Ruth acertó al pensar que Cam vacilaba, pero se equivocó sobre la gran duda que le rondaba la cabeza. Pensaba que estaba a punto de apoyar a Newcombe respecto a lo de subirse al avión, y sin embargo, sugirió otra alternativa.

Estaba dispuesto a dejarla atrás, y aquello le molestó más de lo que había imaginado. La indignó.

—¿Por qué no nos separamos? —dijo Cam—. Yo iré hacia las montañas mientras vosotros vais al punto de encuentro. Se sintió traicionada.

4

Estaban en el agua antes de que el sol asomase por encima de las montañas. Con la práctica que habían adquirido vaciaron la casa en cinco minutos. Encontraron un pack de agua embotellada en la cocina y una considerable cantidad de desinfectante, gasas, esparadrapo y perfume en los cuartos de baño. Después corrieron hacia la camioneta. Newcombe arrancó con facilidad mientras Cam y Ruth subían a la lancha. Todo parecía ir bien, pero Cam advirtió que estaban más callados que de costumbre. Sabía que había asustado a Ruth. Bueno, tenía que entenderlo. Él no era su perrito y no iba a decir siempre que sí a todo. A pesar de ello, se encontró a sí mismo buscando su mirada mientras Newcombe les alejaba de la casa.

Ella le rehuía. Protegida bajo las gafas y la máscara, Ruth se sujetaba con fuerza al asiento. Estaba prácticamente sentada de lado porque sólo podía agarrarse con un brazo.

La lancha era una Champion de casi siete metros, ligera como una flecha y casi igual de estrecha. Con un casco de menos de un metro de profundidad, parecía más bien una embarcación de pesca de poco calado. Sólo tenía dos asientos en la cubierta plana. La Champion estaba pensada para transportar a los pescadores de un buen sitio de pesca a otro más rápido, lo cual era perfecto. Cam pensó que incluso el eje del motor no se sumergiría mucho más de medio metro en el agua, lo que podría ser crucial entre las ruinas.

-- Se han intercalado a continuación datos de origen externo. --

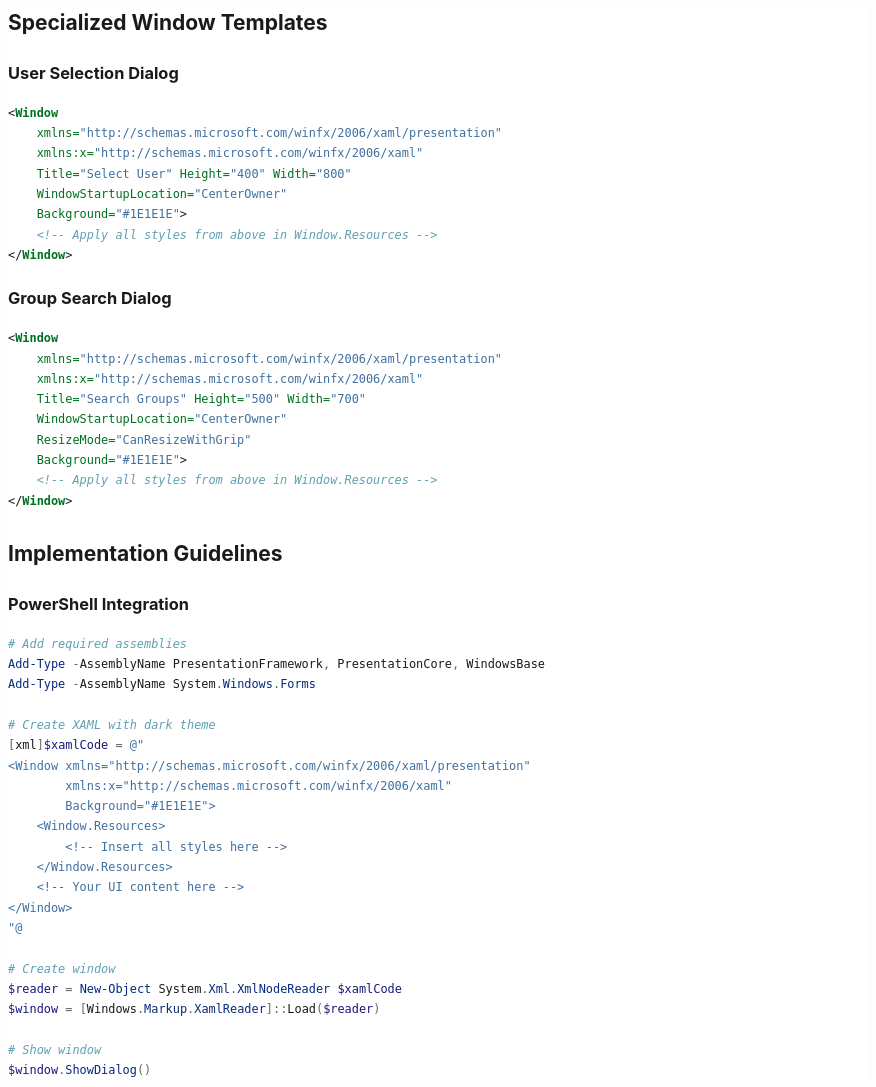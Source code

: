 ## Specialized Window Templates

### User Selection Dialog
```xml
<Window
    xmlns="http://schemas.microsoft.com/winfx/2006/xaml/presentation"
    xmlns:x="http://schemas.microsoft.com/winfx/2006/xaml"
    Title="Select User" Height="400" Width="800"
    WindowStartupLocation="CenterOwner"
    Background="#1E1E1E">
    <!-- Apply all styles from above in Window.Resources -->
</Window>
```

### Group Search Dialog
```xml
<Window
    xmlns="http://schemas.microsoft.com/winfx/2006/xaml/presentation"
    xmlns:x="http://schemas.microsoft.com/winfx/2006/xaml"
    Title="Search Groups" Height="500" Width="700"
    WindowStartupLocation="CenterOwner"
    ResizeMode="CanResizeWithGrip"
    Background="#1E1E1E">
    <!-- Apply all styles from above in Window.Resources -->
</Window>
```

## Implementation Guidelines

### PowerShell Integration
```powershell
# Add required assemblies
Add-Type -AssemblyName PresentationFramework, PresentationCore, WindowsBase
Add-Type -AssemblyName System.Windows.Forms

# Create XAML with dark theme
[xml]$xamlCode = @"
<Window xmlns="http://schemas.microsoft.com/winfx/2006/xaml/presentation"
        xmlns:x="http://schemas.microsoft.com/winfx/2006/xaml"
        Background="#1E1E1E">
    <Window.Resources>
        <!-- Insert all styles here -->
    </Window.Resources>
    <!-- Your UI content here -->
</Window>
"@

# Create window
$reader = New-Object System.Xml.XmlNodeReader $xamlCode
$window = [Windows.Markup.XamlReader]::Load($reader)

# Show window
$window.ShowDialog()
```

Newcombe condujo hasta la orilla más despacio de lo que Cam esperaba. Deberían de haber vuelto al punto de concentración en cuanto abandonaron la casa, pero la calle apenas presentaba pendientes, el nivel de agua había subido y bajado varias veces, y los veintisiete metros de suciedad y de basura que había ido dejando a su paso ahora formaban líneas y dunas.

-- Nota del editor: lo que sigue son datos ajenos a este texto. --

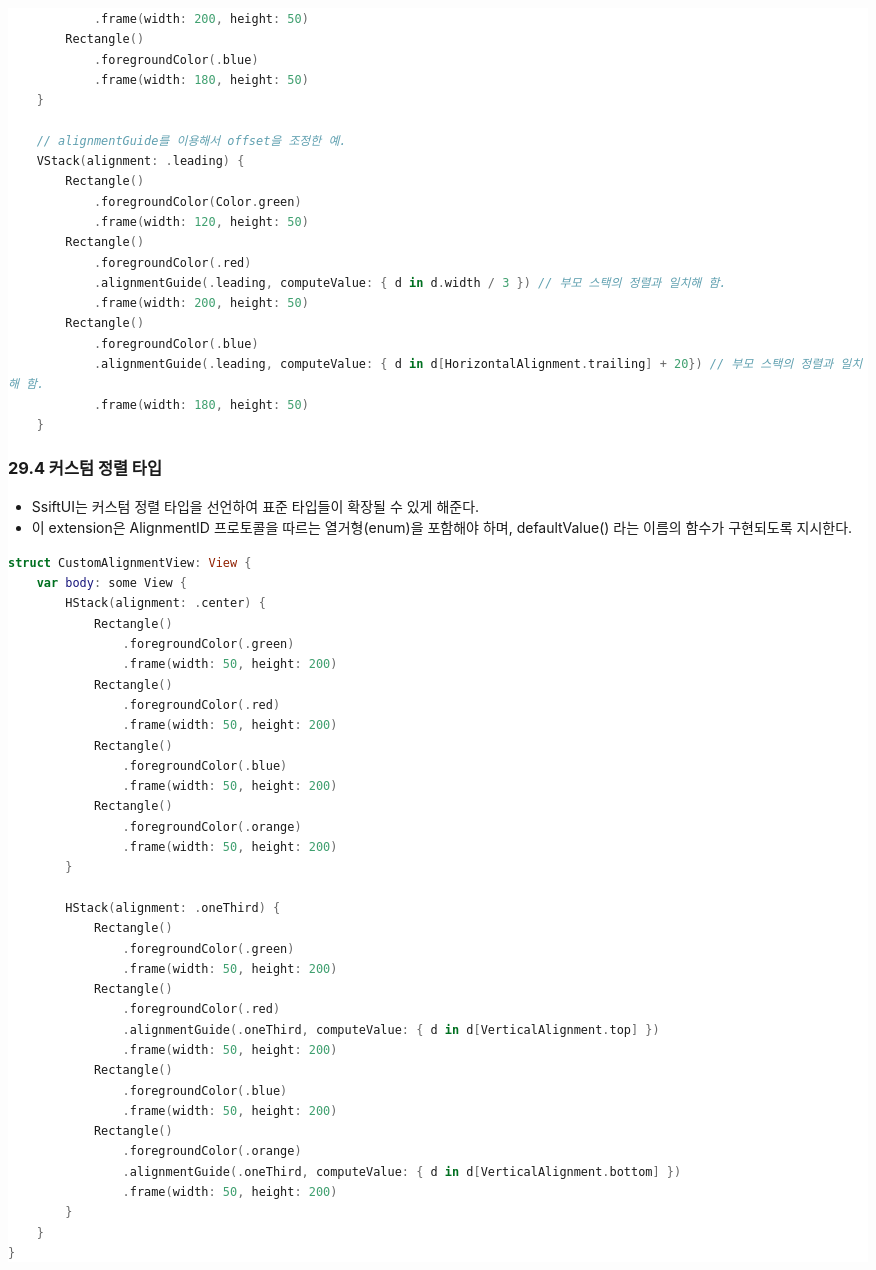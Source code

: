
 ```swift
            .frame(width: 200, height: 50)
        Rectangle()
            .foregroundColor(.blue)
            .frame(width: 180, height: 50)
    }
    
    // alignmentGuide를 이용해서 offset을 조정한 예.
    VStack(alignment: .leading) {
        Rectangle()
            .foregroundColor(Color.green)
            .frame(width: 120, height: 50)
        Rectangle()
            .foregroundColor(.red)
            .alignmentGuide(.leading, computeValue: { d in d.width / 3 }) // 부모 스택의 정렬과 일치해 함.
            .frame(width: 200, height: 50)
        Rectangle()
            .foregroundColor(.blue)
            .alignmentGuide(.leading, computeValue: { d in d[HorizontalAlignment.trailing] + 20}) // 부모 스택의 정렬과 일치해 함.
            .frame(width: 180, height: 50)
    }
```

### 29.4 커스텀 정렬 타입

- SsiftUI는 커스텀 정렬 타입을 선언하여 표준 타입들이 확장될 수 있게 해준다.
- 이 extension은 AlignmentID 프로토콜을 따르는 열거형(enum)을 포함해야 하며, defaultValue() 라는 이름의 함수가 구현되도록 지시한다.

```swift
struct CustomAlignmentView: View {
    var body: some View {
        HStack(alignment: .center) {
            Rectangle()
                .foregroundColor(.green)
                .frame(width: 50, height: 200)
            Rectangle()
                .foregroundColor(.red)
                .frame(width: 50, height: 200)
            Rectangle()
                .foregroundColor(.blue)
                .frame(width: 50, height: 200)
            Rectangle()
                .foregroundColor(.orange)
                .frame(width: 50, height: 200)
        }
        
        HStack(alignment: .oneThird) {
            Rectangle()
                .foregroundColor(.green)
                .frame(width: 50, height: 200)
            Rectangle()
                .foregroundColor(.red)
                .alignmentGuide(.oneThird, computeValue: { d in d[VerticalAlignment.top] })
                .frame(width: 50, height: 200)
            Rectangle()
                .foregroundColor(.blue)
                .frame(width: 50, height: 200)
            Rectangle()
                .foregroundColor(.orange)
                .alignmentGuide(.oneThird, computeValue: { d in d[VerticalAlignment.bottom] })
                .frame(width: 50, height: 200)
        }
    }
}
```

—¡Sujetaos! —gritó Newcombe.

Pasaron aplastando espuma de poliestireno y plástico, la pantalla de una lámpara, latas de refrescos vacías, ropa húmeda pestilente y papel. Un sinfín de trozos de papel. Por delante de ellos, la superficie de aquel mar poco profundo estaba llena de basura flotante que se acumulaba entre las casas, por todas partes. Newcombe pretendía meterse en él con el vehículo. Era una furgoneta enorme, y pensó que avanzaría lo bastante para llegar a un punto en que el agua cubriese lo suficiente como para soltar la lancha del remolque. No quería arriesgarse a quedarse enganchado con algo al dar marcha atrás con la lancha como se hacía normalmente.